In the records that come next, find every line with "from". Return those lines.

### PROVIDED DATA:
################
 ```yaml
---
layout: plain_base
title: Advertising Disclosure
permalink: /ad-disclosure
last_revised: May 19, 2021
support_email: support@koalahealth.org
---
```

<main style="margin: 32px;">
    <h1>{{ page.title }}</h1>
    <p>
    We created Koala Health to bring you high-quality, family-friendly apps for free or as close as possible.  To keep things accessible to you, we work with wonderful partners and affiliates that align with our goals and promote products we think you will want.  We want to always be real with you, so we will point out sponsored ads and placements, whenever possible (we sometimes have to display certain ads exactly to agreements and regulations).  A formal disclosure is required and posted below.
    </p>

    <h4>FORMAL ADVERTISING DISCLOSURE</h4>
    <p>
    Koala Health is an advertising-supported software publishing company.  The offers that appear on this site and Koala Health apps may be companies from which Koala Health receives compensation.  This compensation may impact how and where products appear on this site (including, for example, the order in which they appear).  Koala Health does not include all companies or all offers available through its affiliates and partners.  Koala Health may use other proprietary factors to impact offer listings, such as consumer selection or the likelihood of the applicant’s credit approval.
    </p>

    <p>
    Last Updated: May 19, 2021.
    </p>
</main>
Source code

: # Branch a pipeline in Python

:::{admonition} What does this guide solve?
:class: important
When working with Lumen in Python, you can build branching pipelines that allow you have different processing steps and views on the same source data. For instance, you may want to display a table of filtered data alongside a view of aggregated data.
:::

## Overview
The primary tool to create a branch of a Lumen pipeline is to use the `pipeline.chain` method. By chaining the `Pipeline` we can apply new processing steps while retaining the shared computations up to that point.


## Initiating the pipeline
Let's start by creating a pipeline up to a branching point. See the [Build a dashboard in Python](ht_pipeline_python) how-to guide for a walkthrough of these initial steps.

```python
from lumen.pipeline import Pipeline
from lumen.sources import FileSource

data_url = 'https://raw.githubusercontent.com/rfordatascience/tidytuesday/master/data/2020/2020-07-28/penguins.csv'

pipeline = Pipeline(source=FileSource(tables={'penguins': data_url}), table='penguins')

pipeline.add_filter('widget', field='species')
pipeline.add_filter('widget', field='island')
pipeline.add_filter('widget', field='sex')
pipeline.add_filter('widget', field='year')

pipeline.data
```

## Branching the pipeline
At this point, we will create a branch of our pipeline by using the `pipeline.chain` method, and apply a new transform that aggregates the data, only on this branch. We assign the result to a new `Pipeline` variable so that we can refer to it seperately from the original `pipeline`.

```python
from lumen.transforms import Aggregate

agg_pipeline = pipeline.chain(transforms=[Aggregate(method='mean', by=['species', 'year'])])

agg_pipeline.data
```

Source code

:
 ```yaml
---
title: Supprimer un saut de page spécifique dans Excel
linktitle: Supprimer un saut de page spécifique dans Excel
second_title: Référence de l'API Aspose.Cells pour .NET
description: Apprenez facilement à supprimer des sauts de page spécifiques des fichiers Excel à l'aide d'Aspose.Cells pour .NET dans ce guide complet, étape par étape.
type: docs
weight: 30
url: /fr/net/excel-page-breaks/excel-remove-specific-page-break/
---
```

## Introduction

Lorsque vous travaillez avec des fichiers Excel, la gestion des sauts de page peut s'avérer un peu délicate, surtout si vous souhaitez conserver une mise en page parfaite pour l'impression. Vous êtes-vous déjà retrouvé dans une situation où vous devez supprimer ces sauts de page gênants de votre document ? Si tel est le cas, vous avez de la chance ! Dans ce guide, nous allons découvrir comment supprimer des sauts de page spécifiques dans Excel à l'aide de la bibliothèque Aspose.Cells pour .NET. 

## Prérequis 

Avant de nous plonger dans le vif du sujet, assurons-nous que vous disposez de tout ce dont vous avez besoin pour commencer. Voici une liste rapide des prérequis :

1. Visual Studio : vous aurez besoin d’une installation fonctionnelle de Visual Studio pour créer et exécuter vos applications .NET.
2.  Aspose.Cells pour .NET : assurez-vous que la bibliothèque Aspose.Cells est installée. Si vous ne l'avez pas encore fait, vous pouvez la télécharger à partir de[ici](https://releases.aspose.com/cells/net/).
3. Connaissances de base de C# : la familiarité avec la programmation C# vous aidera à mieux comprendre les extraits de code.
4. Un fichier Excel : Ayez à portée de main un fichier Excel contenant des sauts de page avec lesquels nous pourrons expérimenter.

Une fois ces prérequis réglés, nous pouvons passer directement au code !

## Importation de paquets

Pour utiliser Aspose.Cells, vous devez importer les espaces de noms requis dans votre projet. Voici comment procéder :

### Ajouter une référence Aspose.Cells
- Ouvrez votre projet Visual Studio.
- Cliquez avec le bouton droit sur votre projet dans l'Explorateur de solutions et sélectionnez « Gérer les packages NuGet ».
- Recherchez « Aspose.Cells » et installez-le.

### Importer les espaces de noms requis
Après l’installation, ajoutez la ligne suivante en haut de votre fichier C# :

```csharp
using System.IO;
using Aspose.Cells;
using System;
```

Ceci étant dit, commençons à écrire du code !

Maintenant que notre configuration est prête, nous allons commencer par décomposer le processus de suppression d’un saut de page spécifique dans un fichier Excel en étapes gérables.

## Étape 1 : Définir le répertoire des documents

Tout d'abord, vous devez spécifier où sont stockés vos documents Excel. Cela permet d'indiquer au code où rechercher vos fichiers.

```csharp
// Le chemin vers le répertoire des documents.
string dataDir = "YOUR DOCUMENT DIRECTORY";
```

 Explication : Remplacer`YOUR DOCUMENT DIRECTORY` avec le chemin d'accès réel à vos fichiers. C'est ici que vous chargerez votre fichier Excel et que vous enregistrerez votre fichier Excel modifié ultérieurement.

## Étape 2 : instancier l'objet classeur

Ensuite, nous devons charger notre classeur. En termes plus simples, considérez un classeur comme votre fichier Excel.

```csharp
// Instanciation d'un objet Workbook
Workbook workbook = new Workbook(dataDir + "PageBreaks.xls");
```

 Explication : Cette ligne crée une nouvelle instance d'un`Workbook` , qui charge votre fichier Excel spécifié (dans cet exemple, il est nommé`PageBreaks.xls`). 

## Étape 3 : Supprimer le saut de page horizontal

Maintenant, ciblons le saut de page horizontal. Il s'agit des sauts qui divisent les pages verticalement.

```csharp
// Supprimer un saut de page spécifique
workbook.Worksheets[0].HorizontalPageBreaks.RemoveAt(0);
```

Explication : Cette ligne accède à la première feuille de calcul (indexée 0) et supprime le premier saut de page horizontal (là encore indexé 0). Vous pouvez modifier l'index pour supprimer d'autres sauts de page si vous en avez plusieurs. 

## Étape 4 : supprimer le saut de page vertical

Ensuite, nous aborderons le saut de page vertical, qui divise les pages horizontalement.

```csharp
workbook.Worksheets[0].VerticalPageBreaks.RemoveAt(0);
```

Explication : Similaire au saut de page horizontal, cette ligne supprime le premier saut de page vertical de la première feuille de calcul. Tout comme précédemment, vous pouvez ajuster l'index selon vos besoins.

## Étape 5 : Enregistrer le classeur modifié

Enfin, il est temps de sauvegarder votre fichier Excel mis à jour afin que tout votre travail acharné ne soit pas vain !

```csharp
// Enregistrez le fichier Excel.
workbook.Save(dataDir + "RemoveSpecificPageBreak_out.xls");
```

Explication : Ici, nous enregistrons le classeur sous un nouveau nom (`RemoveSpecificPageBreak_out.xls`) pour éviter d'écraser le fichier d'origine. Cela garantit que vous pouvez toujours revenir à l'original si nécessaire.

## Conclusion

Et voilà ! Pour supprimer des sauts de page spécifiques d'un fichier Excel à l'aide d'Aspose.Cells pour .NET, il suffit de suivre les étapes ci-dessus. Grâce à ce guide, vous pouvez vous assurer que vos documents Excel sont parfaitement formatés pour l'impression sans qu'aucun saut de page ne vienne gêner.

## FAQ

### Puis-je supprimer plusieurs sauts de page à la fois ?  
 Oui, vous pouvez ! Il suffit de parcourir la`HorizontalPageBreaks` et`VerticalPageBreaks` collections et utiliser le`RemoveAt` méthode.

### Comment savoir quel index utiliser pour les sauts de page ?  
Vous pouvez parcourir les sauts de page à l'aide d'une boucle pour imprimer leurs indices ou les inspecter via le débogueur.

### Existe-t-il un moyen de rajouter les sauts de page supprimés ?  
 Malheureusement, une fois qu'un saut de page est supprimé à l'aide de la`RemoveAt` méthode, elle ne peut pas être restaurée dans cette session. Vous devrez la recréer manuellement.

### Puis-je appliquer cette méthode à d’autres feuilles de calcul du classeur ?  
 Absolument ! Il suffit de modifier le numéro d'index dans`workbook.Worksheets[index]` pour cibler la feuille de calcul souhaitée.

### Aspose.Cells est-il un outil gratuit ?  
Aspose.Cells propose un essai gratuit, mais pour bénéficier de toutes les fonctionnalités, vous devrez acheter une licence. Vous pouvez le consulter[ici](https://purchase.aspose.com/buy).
################
### SOLUTION TO THE EXERCISE:
    Koala Health is an advertising-supported software publishing company.  The offers that appear on this site and Koala Health apps may be companies from which Koala Health receives compensation.  This compensation may impact how and where products appear on this site (including, for example, the order in which they appear).  Koala Health does not include all companies or all offers available through its affiliates and partners.  Koala Health may use other proprietary factors to impact offer listings, such as consumer selection or the likelihood of the applicant’s credit approval.
from lumen.pipeline import Pipeline
from lumen.sources import FileSource
At this point, we will create a branch of our pipeline by using the `pipeline.chain` method, and apply a new transform that aggregates the data, only on this branch. We assign the result to a new `Pipeline` variable so that we can refer to it seperately from the original `pipeline`.
from lumen.transforms import Aggregate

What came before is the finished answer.